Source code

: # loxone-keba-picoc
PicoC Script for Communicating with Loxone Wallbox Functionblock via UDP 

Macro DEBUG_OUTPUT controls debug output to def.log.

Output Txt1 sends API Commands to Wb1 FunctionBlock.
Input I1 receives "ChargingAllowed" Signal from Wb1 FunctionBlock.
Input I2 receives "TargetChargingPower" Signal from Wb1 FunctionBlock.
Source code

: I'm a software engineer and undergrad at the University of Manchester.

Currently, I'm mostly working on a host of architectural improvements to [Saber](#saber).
——
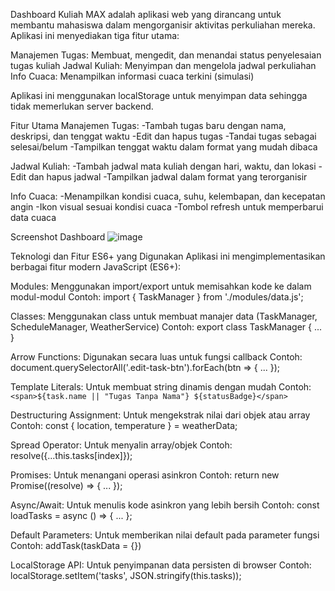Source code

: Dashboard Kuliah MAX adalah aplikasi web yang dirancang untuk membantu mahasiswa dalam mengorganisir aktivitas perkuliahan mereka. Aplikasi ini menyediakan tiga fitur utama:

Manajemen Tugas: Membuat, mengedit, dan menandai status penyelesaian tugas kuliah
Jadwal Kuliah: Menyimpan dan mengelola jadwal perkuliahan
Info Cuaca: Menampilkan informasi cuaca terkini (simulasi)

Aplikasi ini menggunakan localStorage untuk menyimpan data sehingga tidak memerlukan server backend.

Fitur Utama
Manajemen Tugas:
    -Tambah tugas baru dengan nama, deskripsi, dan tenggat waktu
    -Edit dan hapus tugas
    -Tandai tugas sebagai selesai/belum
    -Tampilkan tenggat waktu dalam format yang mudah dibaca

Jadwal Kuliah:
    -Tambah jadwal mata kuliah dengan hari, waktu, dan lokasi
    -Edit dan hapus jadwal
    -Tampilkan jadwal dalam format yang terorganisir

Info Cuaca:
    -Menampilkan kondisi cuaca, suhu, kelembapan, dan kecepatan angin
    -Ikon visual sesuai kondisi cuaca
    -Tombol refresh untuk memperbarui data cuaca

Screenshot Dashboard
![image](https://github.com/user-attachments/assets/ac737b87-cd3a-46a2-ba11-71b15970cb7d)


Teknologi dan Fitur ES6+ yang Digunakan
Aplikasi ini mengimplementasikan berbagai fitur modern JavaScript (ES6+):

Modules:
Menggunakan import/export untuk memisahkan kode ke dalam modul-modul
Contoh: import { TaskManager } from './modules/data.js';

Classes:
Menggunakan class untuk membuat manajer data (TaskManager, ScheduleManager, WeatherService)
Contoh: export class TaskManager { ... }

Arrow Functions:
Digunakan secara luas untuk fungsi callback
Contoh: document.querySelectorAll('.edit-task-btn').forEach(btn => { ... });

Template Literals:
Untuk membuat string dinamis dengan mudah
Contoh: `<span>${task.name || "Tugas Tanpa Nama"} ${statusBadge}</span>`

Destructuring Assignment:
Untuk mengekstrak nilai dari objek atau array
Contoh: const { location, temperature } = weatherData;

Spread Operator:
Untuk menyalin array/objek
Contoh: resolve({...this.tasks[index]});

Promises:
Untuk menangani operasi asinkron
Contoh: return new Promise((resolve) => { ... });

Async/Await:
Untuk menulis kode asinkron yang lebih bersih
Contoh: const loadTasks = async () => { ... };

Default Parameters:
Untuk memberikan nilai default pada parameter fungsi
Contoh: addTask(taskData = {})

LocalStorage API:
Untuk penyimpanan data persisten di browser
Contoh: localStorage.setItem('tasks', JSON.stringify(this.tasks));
——
*About this task*. From the records above, extract exactly and only the lines that begin at the line with "University of Manchester." and stop after the line with "Currently, I'm mostly".

*Task answer*.
: I'm a software engineer and undergrad at the University of Manchester.

Currently, I'm mostly working on a host of architectural improvements to [Saber](#saber).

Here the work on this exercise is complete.